You have spun tales about bridge hijackings, torpedo shooting minisubs, mine laying minisubs, accidents involving British or Swedish escort submarines, etc.

You have repeatedly claimed that you are merely the messenger and you're just reporting what's in the news or what others have claimed.

Yet none of these lurid stories have been cited, sourced or properly referenced by you and you claim that your posts are sourced, cited and properly referenced.

You think you can get away with saying that "the antics of the former Soviet is common knowledge general history" and not be called on it?
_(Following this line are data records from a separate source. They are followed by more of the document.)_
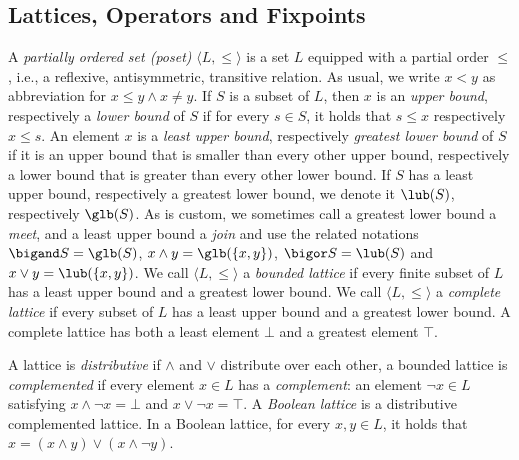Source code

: \subsection{Lattices, Operators and Fixpoints}
A \emph{partially ordered set (poset)} $\langle L,\leq\rangle$ is a set $L$ equipped with a partial order $\leq$, i.e., a reflexive, antisymmetric, transitive relation. 
As usual, we write $x<y$ as abbreviation for $x\leq y \land x\neq y$.
If $S$ is a subset of $L$, then $x$ is an \emph{upper bound}, respectively a \emph{lower bound} of $S$ if for every $s\in S$, it holds that $s\leq x$ respectively $x\leq s$. 
An element $x$ is a \emph{least upper bound}, respectively \emph{greatest lower bound} of $S$ if it is an upper bound that is smaller than every other upper bound, respectively a lower bound that is greater than every other lower bound. 
If $S$ has a  least upper bound, respectively a greatest lower bound, we denote it $\lub(S)$, respectively $\glb(S)$.
As is custom, we  sometimes call a greatest lower bound a \emph{meet}, and a least upper bound a \emph{join} and use the related notations $\bigand S = \glb(S)$, $x\land y=\glb(\{x,y\})$, $\bigor S = \lub(S)$ and $x\lor y=\lub(\{x,y\})$.
 We call $\langle L,\leq\rangle$ a \emph{bounded lattice}  if every finite subset of $L$ has a least upper bound and a greatest lower bound. 
 We call $\langle L,\leq\rangle$ a \emph{complete lattice}  if every subset of $L$ has a least upper bound and a greatest lower bound. 
A complete lattice has both a least element $\bot$ and a greatest element $\top$. 

A lattice is \emph{distributive} if $\land$ and $\lor$ distribute over each other, a bounded lattice is \emph{complemented} if every element $x\in L$ has a \emph{complement}: an element $\lnot x \in L$ satisfying $x\land \lnot x  = \bot$ and $x\lor \lnot x =\top$.
A \emph{Boolean lattice} is a distributive complemented lattice. 
In a Boolean lattice, for every $x,y \in L$, it holds that $x=(x\land y) \lor (x\land \lnot y)$.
Is reading up on the antics of Russia or the Soviet Union going to let me know who came up with the idea that a mine laying Russian minisub might have been responsible for sinking Estonia? Or let me know who came up with the hypothesis that the Estonia was sank by a British submarine escorting it? Or that the Estonia was sank by a collision with a Russian submarine being sold to a third world buyer? Or that the Estonia was sank by a Russian minisub firing torpedos at it?

You said you are merely reporting others hypotheses and that your posts are properly sourced, cited and referenced, yet you provided nothing to back up these stories and you didn't even mention the people you supposedly came up with these claims that you are merely repeating.

The one attempt you made at providing a reference for who came up with one of your stories (the possibility of a bridge hijacking) involving quoting a source which said absolutely nothing about a bridge hijacking.

Do you think that telling people to read about the former Soviet Union's antics on Wikipedia after you've laid out these scenarios about torpedos and hijackings and mine-laying minisubs is actually citing, sourcing and properly referencing your posts, as you claim you do?

Pathetic.
 
You didn't know that at the time. You were presenting Meek's then-unknown source as "reputable and reliable" before you even knew who it was.



It's his job to advocate the interests of the company he heads. The prevalence of old sea mines on the seafloor in that area is hardly a secret, but what he should have known -- as the head of a passenger line plying the Baltic -- is what little danger those munitions had posed to shipping. MS Estonia would have been the only ship in decades, over thousands of yearly voyages through those waters, to have been sunk by a leftover mine. Johanson plainly bases his opinion not on what he knows, but what he doesn't know -- namely, how his ferry could have otherwise sunk so fast.

There has not been an accident like it before or since, unless you count the ships sunk by torpedo during the wars.

It is nothing like the Herald of Free Enterprise, which did not have a bow visor and was simply due to the boatswain not putting up the car ramp.
 
Estline's opinion, being the vessel operators, as to the possible cause of the accident is bound to be a carefully weighed consideration of probabilities based on skill and know how.
No cite, source or proper reference?
 
You pilfered a citation from someone else, pretended you had read the primary source, and inferred your claim from the headline alone. You are not intellectually honest.

I see you are one those people who cannot debate without getting downright insulting and spiteful. You are telling lies when you claim I 'pretended' to read the original source, when I very clearly said I would need to get the original from a newspaper library, and that the source was Drew Wilson.

I had read of Johanson's claim before but Wilson's was the source that was at hand.
 
There has not been an accident like it before or since, unless you count the ships sunk by torpedo during the wars.



It is nothing like the Herald of Free Enterprise, which did not have a bow visor and was simply due to the boatswain not putting up the car ramp.
None of that has anything to do with what I posted.